The film follows the family through two years, though it runs sixty minutes, during visits at Rafael’s grave site, at family parties in Tijuana, the younger siblings’ training with Devil Pups and ultimately meeting with the surviving Marines. It teeters between footage from home-videos, picture albums, family friends’ testimonies about the late Peralta, a big brother, and more vividly, a closing letter that arrived to his younger brother, Ricardo, who ultimately made a posthumous promise to his role model to fill his combat boots.
“I have to do something,” says young Ricardo, who plans to enlist in the Marine Corps. “I have to avenge him, somehow.”
Today, Ricardo doesn’t have the speed bumps his brother did. He’s a citizen and the way he lost Rafael only fuels the fire under him to hop on the first plane to Baghdad, even though the film shows the three surviving Marines (who Rafael saved) urging him to stay home and take care of his family as the only male left in the house.

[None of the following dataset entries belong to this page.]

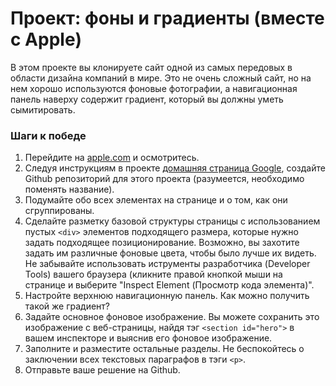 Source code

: # Проект: фоны и градиенты (вместе с Apple)

В этом проекте вы клонируете сайт одной из самых передовых в области дизайна компаний в мире. Это не очень сложный сайт, но на нем хорошо используются фоновые фотографии, а навигационная панель наверху содержит градиент, который вы должны уметь сымитировать.

### Шаги к победе

1. Перейдите на [apple.com](http://www.apple.com/) и осмотритесь.
2. Следуя инструкциям в проекте [домашняя страница Google](https://vectree.ru/task/45/3/0), создайте Github репозиторий для этого проекта (разумеется, необходимо поменять название).
3. Подумайте обо всех элементах на странице и о том, как они сгруппированы.
4. Сделайте разметку базовой структуры страницы с использованием пустых `<div>` элементов подходящего размера, которые нужно задать подходящее позиционирование. Возможно, вы захотите задать им различные фоновые цвета, чтобы было лучше их видеть. Не забывайте использовать иструменты разработчика (Developer Tools) вашего браузера (кликните правой кнопкой мыши на странице и выберите "Inspect Element (Просмотр кода элемента)".
5. Настройте верхнюю навигационную панель. Как можно получить такой же градиент?
6. Задайте основное фоновое изображение. Вы можете сохранить это изображение с веб-страницы, найдя тэг `<section id="hero">` в вашем инспекторе и выяснив его фоновое изображение.
7. Заполните и разместите остальные разделы. Не беспокойтесь о заключении всех текстовых параграфов в тэги `<p>`.
8. Отправьте ваше решение на Github.
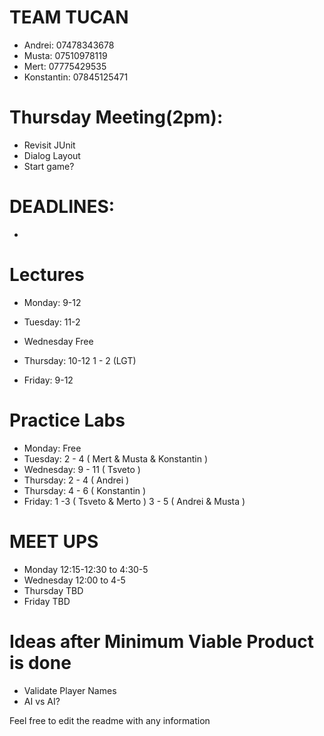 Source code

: # TEAM TUCAN 


* Andrei: 07478343678
* Musta: 07510978119
* Mert: 07775429535
* Konstantin: 07845125471

# Thursday Meeting(2pm):

* Revisit JUnit 
* Dialog Layout
* Start game?

# DEADLINES:
-

# Lectures #

* Monday: 9-12

* Tuesday: 11-2

* Wednesday Free 

* Thursday: 10-12
          1 - 2 (LGT)

* Friday: 9-12
       
# Practice Labs #

* Monday: Free
* Tuesday: 2 - 4  ( Mert & Musta & Konstantin )
* Wednesday: 9 - 11 ( Tsveto ) 
* Thursday: 2 - 4 ( Andrei ) 
* Thursday: 4 - 6 ( Konstantin )
* Friday: 1 -3 ( Tsveto & Merto ) 3 - 5 ( Andrei & Musta ) 


# MEET UPS #

* Monday 12:15-12:30 to 4:30-5
* Wednesday 12:00 to 4-5
* Thursday TBD
* Friday TBD

# Ideas after Minimum Viable Product is done 
* Validate Player Names 
* AI vs AI?

Feel free to edit the readme with any information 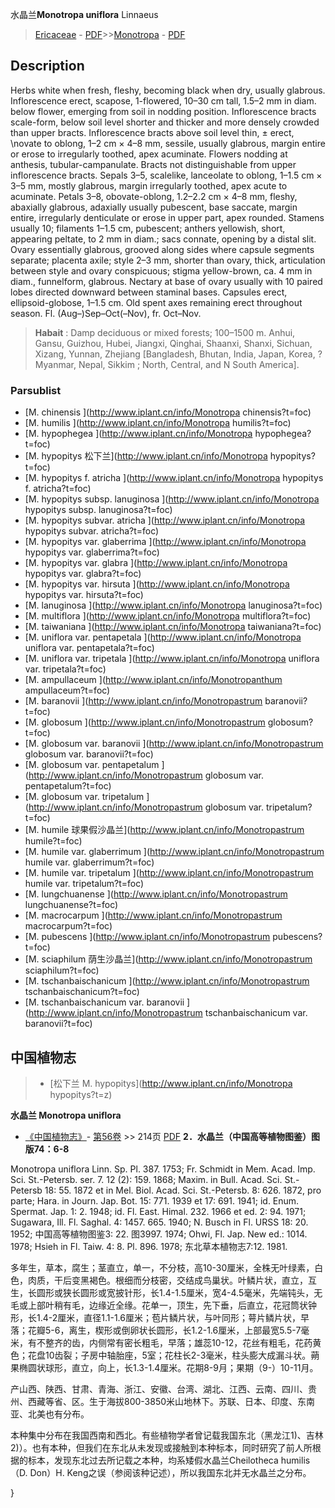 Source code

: 水晶兰**Monotropa uniflora** Linnaeus

> [Ericaceae](http://www.iplant.cn/info/Ericaceae?t=foc) - [PDF](http://www.iplant.cn/foc/pdf/Ericaceae.pdf)>>[Monotropa](http://www.iplant.cn/info/Monotropa?t=foc) - [PDF](http://www.iplant.cn/foc/pdf/Monotropa.pdf)
## Description

Herbs white when fresh, fleshy, becoming black when dry, usually glabrous. Inflorescence erect, scapose, 1-flowered, 10–30 cm tall, 1.5–2 mm in diam. below flower, emerging from soil in nodding position. Inflorescence bracts scale-form, below soil level shorter and thicker and more densely crowded than upper bracts. Inflorescence bracts above soil level thin, ± erect,  &#x0D;\novate to oblong, 1–2 cm × 4–8 mm, sessile, usually glabrous, margin entire or erose to irregularly toothed, apex acuminate. Flowers nodding at anthesis, tubular-campanulate. Bracts not distinguishable from upper inflorescence bracts. Sepals 3–5, scalelike, lanceolate to oblong, 1–1.5 cm × 3–5 mm, mostly glabrous, margin irregularly toothed, apex acute to acuminate. Petals 3–8, obovate-oblong, 1.2–2.2 cm × 4–8 mm, fleshy, abaxially glabrous, adaxially usually pubescent, base saccate, margin entire, irregularly denticulate or erose in upper part, apex rounded. Stamens usually 10; filaments 1–1.5 cm, pubescent; anthers yellowish, short, appearing peltate, to 2 mm in diam.; sacs connate, opening by a distal slit. Ovary essentially glabrous, grooved along sides where capsule segments separate; placenta axile; style 2–3 mm, shorter than ovary, thick, articulation between style and ovary conspicuous; stigma yellow-brown, ca. 4 mm in diam., funnelform, glabrous. Nectary at base of ovary usually with 10 paired lobes directed downward between staminal bases. Capsules erect, ellipsoid-globose, 1–1.5 cm. Old spent axes remaining erect throughout season. Fl. (Aug–)Sep–Oct(–Nov), fr. Oct–Nov.

> **Habait** : 
> Damp deciduous or mixed forests; 100–1500 m. Anhui, Gansu, Guizhou, Hubei, Jiangxi, Qinghai, Shaanxi, Shanxi, Sichuan, Xizang, Yunnan, Zhejiang [Bangladesh, Bhutan, India, Japan, Korea, ?Myanmar, Nepal, Sikkim ; North, Central, and N South America].

### Parsublist

* [M.  chinensis  ](http://www.iplant.cn/info/Monotropa chinensis?t=foc)
* [M.  humilis  ](http://www.iplant.cn/info/Monotropa humilis?t=foc)
* [M.  hypophegea  ](http://www.iplant.cn/info/Monotropa hypophegea?t=foc)
* [M.  hypopitys  松下兰](http://www.iplant.cn/info/Monotropa hypopitys?t=foc)
* [M.  hypopitys f. atricha  ](http://www.iplant.cn/info/Monotropa hypopitys f. atricha?t=foc)
* [M.  hypopitys subsp. lanuginosa  ](http://www.iplant.cn/info/Monotropa hypopitys subsp. lanuginosa?t=foc)
* [M.  hypopitys subvar. atricha  ](http://www.iplant.cn/info/Monotropa hypopitys subvar. atricha?t=foc)
* [M.  hypopitys var. glaberrima  ](http://www.iplant.cn/info/Monotropa hypopitys var. glaberrima?t=foc)
* [M.  hypopitys var. glabra  ](http://www.iplant.cn/info/Monotropa hypopitys var. glabra?t=foc)
* [M.  hypopitys var. hirsuta  ](http://www.iplant.cn/info/Monotropa hypopitys var. hirsuta?t=foc)
* [M.  lanuginosa  ](http://www.iplant.cn/info/Monotropa lanuginosa?t=foc)
* [M.  multiflora  ](http://www.iplant.cn/info/Monotropa multiflora?t=foc)
* [M.  taiwaniana  ](http://www.iplant.cn/info/Monotropa taiwaniana?t=foc)
* [M.  uniflora var. pentapetala  ](http://www.iplant.cn/info/Monotropa uniflora var. pentapetala?t=foc)
* [M.  uniflora var. tripetala  ](http://www.iplant.cn/info/Monotropa uniflora var. tripetala?t=foc)
* [M.  ampullaceum  ](http://www.iplant.cn/info/Monotropanthum ampullaceum?t=foc)
* [M.  baranovii  ](http://www.iplant.cn/info/Monotropastrum baranovii?t=foc)
* [M.  globosum  ](http://www.iplant.cn/info/Monotropastrum globosum?t=foc)
* [M.  globosum var. baranovii  ](http://www.iplant.cn/info/Monotropastrum globosum var. baranovii?t=foc)
* [M.  globosum var. pentapetalum  ](http://www.iplant.cn/info/Monotropastrum globosum var. pentapetalum?t=foc)
* [M.  globosum var. tripetalum  ](http://www.iplant.cn/info/Monotropastrum globosum var. tripetalum?t=foc)
* [M.  humile  球果假沙晶兰](http://www.iplant.cn/info/Monotropastrum humile?t=foc)
* [M.  humile var. glaberrimum  ](http://www.iplant.cn/info/Monotropastrum humile var. glaberrimum?t=foc)
* [M.  humile var. tripetalum  ](http://www.iplant.cn/info/Monotropastrum humile var. tripetalum?t=foc)
* [M.  lungchuanense  ](http://www.iplant.cn/info/Monotropastrum lungchuanense?t=foc)
* [M.  macrocarpum  ](http://www.iplant.cn/info/Monotropastrum macrocarpum?t=foc)
* [M.  pubescens  ](http://www.iplant.cn/info/Monotropastrum pubescens?t=foc)
* [M.  sciaphilum  荫生沙晶兰](http://www.iplant.cn/info/Monotropastrum sciaphilum?t=foc)
* [M.  tschanbaischanicum  ](http://www.iplant.cn/info/Monotropastrum tschanbaischanicum?t=foc)
* [M.  tschanbaischanicum var. baranovii  ](http://www.iplant.cn/info/Monotropastrum tschanbaischanicum var. baranovii?t=foc)

## 中国植物志

> * [松下兰  M.  hypopitys](http://www.iplant.cn/info/Monotropa hypopitys?t=z)

**水晶兰 Monotropa uniflora**

* [《中国植物志》](http://www.iplant.cn/frps)- [第56卷](http://www.iplant.cn/frps/vol/56) >> 214页 [PDF](http://www.iplant.cn/frps/pdf/56/214a.PDF)
**2．水晶兰（中国高等植物图鉴）图版74：6-8**

Monotropa uniflora Linn. Sp. Pl. 387. 1753; Fr. Schmidt in Mem. Acad. Imp. Sci. St.-Petersb. ser. 7. 12 (2): 159. 1868; Maxim. in Bull. Acad. Sci. St.-Petersb 18: 55. 1872 et in Mel. Biol. Acad. Sci. St.-Petersb. 8: 626. 1872, pro parte; Hara. in Journ. Jap. Bot. 15: 771. 1939 et 17: 691. 1941; id. Enum. Spermat. Jap. 1: 2. 1948; id. Fl. East. Himal. 232. 1966 et ed. 2: 94. 1971; Sugawara, Ill. Fl. Saghal. 4: 1457. 665. 1940; N. Busch in Fl. URSS 18: 20. 1952; 中国高等植物图鉴3: 22. 图3997. 1974; Ohwi, Fl. Jap. New ed.: 1014. 1978; Hsieh in Fl. Taiw. 4: 8. Pl. 896. 1978; 东北草本植物志7:12. 1981.

多年生，草本，腐生；茎直立，单一，不分枝，高10-30厘米，全株无叶绿素，白色，肉质，干后变黑褐色。根细而分枝密，交结成鸟巢状。叶鳞片状，直立，互生，长圆形或狭长圆形或宽披针形，长1.4-1.5厘米，宽4-4.5毫米，先端钝头，无毛或上部叶稍有毛，边缘近全缘。花单一，顶生，先下垂，后直立，花冠筒状钟形，长1.4-2厘米，直径1.1-1.6厘米；苞片鳞片状，与叶同形；萼片鳞片状，早落；花瓣5-6，离生，楔形或倒卵状长圆形，长1.2-1.6厘米，上部最宽5.5-7毫米，有不整齐的齿，内侧常有密长粗毛，早落；雄蕊10-12，花丝有粗毛，花药黄色；花盘10齿裂；子房中轴胎座，5室；花柱长2-3毫米，柱头膨大成漏斗状。蒴果椭圆状球形，直立，向上，长1.3-1.4厘米。花期8-9月；果期（9-）10-11月。

产山西、陕西、甘肃、青海、浙江、安徽、台湾、湖北、江西、云南、四川、贵州、西藏等省、区。生于海拔800-3850米山地林下。苏联、日本、印度、东南亚、北美也有分布。

本种集中分布在我国西南和西北。有些植物学者曾记载我国东北（黑龙江1)、吉林2)）。也有本种，但我们在东北从未发现或接触到本种标本，同时研究了前人所根据的标本，发现东北过去所记载之本种，均系矮假水晶兰Cheilotheca humilis（D. Don）H. Keng之误（参阅该种记述），所以我国东北并无水晶兰之分布。

}
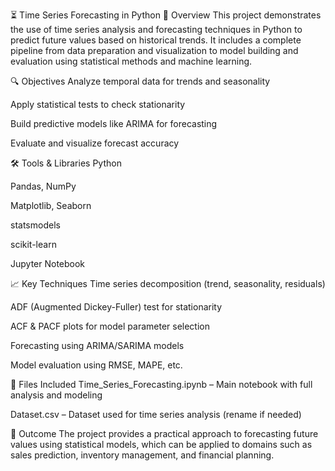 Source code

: ⏳ Time Series Forecasting in Python
📌 Overview
This project demonstrates the use of time series analysis and forecasting techniques in Python to predict future values based on historical trends. It includes a complete pipeline from data preparation and visualization to model building and evaluation using statistical methods and machine learning.

🔍 Objectives
Analyze temporal data for trends and seasonality

Apply statistical tests to check stationarity

Build predictive models like ARIMA for forecasting

Evaluate and visualize forecast accuracy

🛠️ Tools & Libraries
Python

Pandas, NumPy

Matplotlib, Seaborn

statsmodels

scikit-learn

Jupyter Notebook

📈 Key Techniques
Time series decomposition (trend, seasonality, residuals)

ADF (Augmented Dickey-Fuller) test for stationarity

ACF & PACF plots for model parameter selection

Forecasting using ARIMA/SARIMA models

Model evaluation using RMSE, MAPE, etc.

📁 Files Included
Time_Series_Forecasting.ipynb – Main notebook with full analysis and modeling

Dataset.csv – Dataset used for time series analysis (rename if needed)

🎯 Outcome
The project provides a practical approach to forecasting future values using statistical models, which can be applied to domains such as sales prediction, inventory management, and financial planning.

Rafael Sr., the father, died shortly before his son in 2001 in a trucking accident while at work.
“Every time I wake up and see my wife … I owe it all to him,” says Sgt. Nicholas Jones, who the film depicts as the closest friend Rafael had in the corps leading to his death.
Acts’s other half is of footage taken around the time Marines invaded Fallujah, what’s now being referred to as the most horrific epoch during the war. Soldiers, with Rafael, sleep in abandoned homes. Military procedures are shared. A soldier is cut above his left eye by a ricocheting bullet and they bomb the heck out of numerous buildings.
The film appears void of political grandstanding and there are no monologues by the president, just a soldier’s life on a personal level.
“War is a real tragedy in my mind,” says executive producer Braga. “Do I condone it? Do I support it? Not necessarily … but I knew the story I wanted to tell. It’s about two families.”
The Act of Honor will be simulcast in English on The History Channel and in Spanish on the History Channel en Español on Saturday, May 19 at 7 pm.